=== Begin Enclosure ===
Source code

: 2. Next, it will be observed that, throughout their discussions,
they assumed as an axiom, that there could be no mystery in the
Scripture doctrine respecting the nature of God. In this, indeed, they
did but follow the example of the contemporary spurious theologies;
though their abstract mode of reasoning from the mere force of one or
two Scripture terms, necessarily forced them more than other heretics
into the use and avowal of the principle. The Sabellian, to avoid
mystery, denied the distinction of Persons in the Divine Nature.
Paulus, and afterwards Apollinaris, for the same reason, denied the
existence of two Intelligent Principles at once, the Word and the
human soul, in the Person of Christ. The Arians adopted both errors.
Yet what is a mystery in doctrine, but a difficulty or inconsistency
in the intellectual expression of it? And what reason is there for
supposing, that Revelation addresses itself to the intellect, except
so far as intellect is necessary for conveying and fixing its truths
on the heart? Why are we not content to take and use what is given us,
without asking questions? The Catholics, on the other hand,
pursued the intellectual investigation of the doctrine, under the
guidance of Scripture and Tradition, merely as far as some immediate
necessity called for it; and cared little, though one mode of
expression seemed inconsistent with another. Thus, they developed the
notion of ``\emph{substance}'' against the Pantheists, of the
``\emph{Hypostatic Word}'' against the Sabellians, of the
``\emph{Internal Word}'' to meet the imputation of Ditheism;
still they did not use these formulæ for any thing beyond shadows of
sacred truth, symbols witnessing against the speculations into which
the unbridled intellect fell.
=== End Enclosure ===
=== Begin Enclosure ===
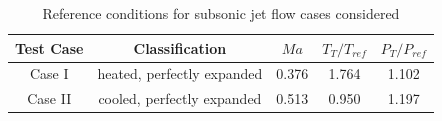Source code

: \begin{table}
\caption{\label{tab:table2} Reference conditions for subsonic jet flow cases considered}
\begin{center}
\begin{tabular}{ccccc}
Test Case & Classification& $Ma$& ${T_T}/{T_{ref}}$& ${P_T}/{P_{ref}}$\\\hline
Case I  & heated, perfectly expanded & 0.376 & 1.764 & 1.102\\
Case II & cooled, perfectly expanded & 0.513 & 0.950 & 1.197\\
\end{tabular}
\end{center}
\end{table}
=== End Enclosure ===
**INSTRUCTIONS TO FOLLOW**
Search the records for the string "there" and return every line in which it occurs.

**RESPONSE TO THIS EXERCISE**
they assumed as an axiom, that there could be no mystery in the
in the intellectual expression of it? And what reason is there for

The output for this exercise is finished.